04 enero 2006

Ya vienen los reyes

Qué no harán los padres por sus hijos. Ya está aquí la fecha más querida por los niños, a pesar de que muchos padre les adelantan ahora los regalos al día de Navidad "para que pueden disfrutar de los juguetes durante las fiestas", aunque la realidad es "no encuentro la manera de mantenerlos ocultos tanto tiempo". Uno de esos padres orgullosos que a la mínima ocasión te sacan la cartera para que veas a sus hijos es Melitón, que, entre caña y caña, me puso ayer al tanto de la difícil vida que espera a todo padre hoy en día.
"Lo primero es averiguar qué le piden a los reyes, luego encontrarlo y, si puedes, pagarlo". Por lo visto el pequeño, que tan sólo tiene dos años ya sabe pedir el Arca de Noé de Playmobil. O sea, no les basta con estar al tanto de las historias bíblicas, sino que conocen hasta los nombre de las compañías que comercializan los juguetes. Alguno dirá que estoy medio colgado por escribir lo que he escrito, pero prefiero pensar eso que el hecho de que no saben quién coño fue Noé, ni en que libro se cuentan sus historias -por cierto, me recuerda el chiste ese de: ¿Qué lees? El Quijote. ¿Y de qué va?-, porque cada uno prefiere vivir en su nube particular.

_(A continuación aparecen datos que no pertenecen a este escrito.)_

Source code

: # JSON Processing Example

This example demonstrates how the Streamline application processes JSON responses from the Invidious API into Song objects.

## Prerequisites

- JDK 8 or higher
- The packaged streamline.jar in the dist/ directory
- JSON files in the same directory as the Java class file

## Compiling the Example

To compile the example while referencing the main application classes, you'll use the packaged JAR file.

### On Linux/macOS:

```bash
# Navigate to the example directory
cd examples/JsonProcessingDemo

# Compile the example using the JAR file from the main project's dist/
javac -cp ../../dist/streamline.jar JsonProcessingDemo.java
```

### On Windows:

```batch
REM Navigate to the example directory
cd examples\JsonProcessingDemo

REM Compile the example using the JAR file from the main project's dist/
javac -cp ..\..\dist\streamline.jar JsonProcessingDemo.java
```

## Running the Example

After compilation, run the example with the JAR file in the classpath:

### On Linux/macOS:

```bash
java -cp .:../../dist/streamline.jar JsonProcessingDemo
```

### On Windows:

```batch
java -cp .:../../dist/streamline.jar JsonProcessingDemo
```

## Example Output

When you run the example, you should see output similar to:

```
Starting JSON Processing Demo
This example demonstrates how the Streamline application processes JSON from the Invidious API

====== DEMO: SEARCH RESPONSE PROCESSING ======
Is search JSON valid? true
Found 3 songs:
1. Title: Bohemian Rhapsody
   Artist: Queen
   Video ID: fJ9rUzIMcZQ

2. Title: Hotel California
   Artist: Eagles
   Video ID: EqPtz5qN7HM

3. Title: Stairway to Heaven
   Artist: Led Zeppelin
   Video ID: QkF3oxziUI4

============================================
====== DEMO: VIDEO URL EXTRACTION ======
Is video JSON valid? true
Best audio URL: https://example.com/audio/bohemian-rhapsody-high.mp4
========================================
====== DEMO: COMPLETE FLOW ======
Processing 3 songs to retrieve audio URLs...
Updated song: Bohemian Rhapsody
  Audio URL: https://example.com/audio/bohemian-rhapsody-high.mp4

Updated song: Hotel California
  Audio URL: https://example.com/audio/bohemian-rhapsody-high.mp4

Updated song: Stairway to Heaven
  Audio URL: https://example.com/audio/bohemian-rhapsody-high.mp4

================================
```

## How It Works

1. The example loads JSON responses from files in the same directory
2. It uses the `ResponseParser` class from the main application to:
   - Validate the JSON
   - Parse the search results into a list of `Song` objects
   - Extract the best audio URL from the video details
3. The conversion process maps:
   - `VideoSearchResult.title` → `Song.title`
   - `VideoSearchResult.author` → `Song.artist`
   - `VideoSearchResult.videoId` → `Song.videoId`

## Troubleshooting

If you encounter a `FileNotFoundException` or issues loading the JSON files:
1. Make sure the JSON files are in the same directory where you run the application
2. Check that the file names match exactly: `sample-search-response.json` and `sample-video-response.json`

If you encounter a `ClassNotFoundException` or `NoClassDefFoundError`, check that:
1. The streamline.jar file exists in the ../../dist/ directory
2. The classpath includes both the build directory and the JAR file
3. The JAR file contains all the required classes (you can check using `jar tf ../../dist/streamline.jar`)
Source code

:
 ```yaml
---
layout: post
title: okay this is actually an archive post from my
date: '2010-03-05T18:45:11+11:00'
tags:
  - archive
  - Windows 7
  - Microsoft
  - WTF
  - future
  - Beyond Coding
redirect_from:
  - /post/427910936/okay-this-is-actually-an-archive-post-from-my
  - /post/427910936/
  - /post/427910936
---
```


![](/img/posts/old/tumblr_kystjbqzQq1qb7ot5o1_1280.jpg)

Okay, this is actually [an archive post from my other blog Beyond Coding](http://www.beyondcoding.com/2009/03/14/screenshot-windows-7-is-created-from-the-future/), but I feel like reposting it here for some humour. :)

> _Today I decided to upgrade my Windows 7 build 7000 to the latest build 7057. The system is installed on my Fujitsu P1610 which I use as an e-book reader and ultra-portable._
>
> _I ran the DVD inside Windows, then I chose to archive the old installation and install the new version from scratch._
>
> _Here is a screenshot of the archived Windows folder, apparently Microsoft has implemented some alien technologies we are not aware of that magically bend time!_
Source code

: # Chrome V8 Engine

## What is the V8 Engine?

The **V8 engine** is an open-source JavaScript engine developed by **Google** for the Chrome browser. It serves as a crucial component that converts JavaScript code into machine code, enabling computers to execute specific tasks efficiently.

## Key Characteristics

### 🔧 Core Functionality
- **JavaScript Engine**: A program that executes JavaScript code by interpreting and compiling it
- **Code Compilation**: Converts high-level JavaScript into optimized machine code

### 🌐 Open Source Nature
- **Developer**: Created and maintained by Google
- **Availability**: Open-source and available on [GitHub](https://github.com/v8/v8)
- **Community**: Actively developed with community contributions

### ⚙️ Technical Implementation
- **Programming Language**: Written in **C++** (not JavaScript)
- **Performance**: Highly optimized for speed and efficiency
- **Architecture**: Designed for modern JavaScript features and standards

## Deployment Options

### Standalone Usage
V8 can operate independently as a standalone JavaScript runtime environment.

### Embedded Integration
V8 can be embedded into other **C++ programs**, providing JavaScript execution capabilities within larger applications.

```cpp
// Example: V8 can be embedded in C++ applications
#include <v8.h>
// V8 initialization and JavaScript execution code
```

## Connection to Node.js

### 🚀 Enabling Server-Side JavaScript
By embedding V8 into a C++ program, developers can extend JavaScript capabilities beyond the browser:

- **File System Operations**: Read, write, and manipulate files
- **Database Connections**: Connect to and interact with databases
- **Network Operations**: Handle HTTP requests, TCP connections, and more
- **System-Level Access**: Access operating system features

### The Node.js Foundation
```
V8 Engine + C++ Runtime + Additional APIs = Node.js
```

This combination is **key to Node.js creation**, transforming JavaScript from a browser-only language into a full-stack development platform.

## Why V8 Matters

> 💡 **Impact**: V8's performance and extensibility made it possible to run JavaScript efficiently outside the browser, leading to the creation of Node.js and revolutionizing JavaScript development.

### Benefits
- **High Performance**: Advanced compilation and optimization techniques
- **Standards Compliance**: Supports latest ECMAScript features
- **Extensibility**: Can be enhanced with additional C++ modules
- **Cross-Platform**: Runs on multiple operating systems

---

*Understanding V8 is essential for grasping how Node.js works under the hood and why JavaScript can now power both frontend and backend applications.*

Pero lo mejor parece ser que ha venido por la niña, que tiene cuatro años y ha pedido el Poni Mimitos -se acompaña foto-, uno de los éxitos de esta campaña a juicio de los jugueteros porque se ha agotado. Evidentemente, mi amigo Melitón no ha tenido la suerte de ser uno de los que compró a tiempo el dichoso caballito, así que le tocó preguntarle a su hija qué quería en lugar del poni -por cierto, aprovecho para comentar que esta grafía de la palabra es la recomendada en el reciente Panhispánico de dudas, por si a alguien le ha extrañado-, porque los reyes estaban teniendo problemas para encontrarlo.
"-No te preocupes, papá, que los reyes, como son magos, no tienen problema para encontrar uno" le soltó su hija.
Visto lo visto, tocó aguzar el ingenio. La solución fue una carta de los propios reyes magos. No sé cómo la redactó, si a mano 0 a máquina, o si cogió alguno de los papeles que como abogado y administrador debe tener por casa e hizo que leía una carta delante de la hija, pero parece ser que la convenció de que los dichosos ponis mimitos se habían repartido ya entre los niños pobres y por eso no tenáin más.
La niña, que debe tener una clara vocación de veterinaria cariñosa, pidió en tal caso el Gato Mimitos, que es lo que le traerán sus majestades el próximo viernes.
Total, que si uno tiene dos niños, aunque sean así de pequeños, se gasta cien euros -unos cincuenta por el Arca y otro tanto por el poni- sólo en los platos fuertes, porque siempre cae algo más, claro, y no sé cuánto tiempo en buscar de tienda en tienda los dichosos juguetes que sus hijos desean.
Con historias como esta, que a mí, todo hay que decirlo, me entretuvo buena parte de las diez cañas que debí tomarme, uno adquiere un conocimiento claro de las raíces de los términos, es como hacer un curso de etimología acelerado, que nos permite saber que los Reyes magos se llaman así no por el evangelio, ni por los chavales, sino, evidentemente, por los jugueteros, tanto fabricantes como vendedores.
En fin, de momento me sigo librando gracias a mi escasa voluntad reproductora y a la apatía maternal de mis hermanas. Pero ya veremos. Tiempo al tiempo.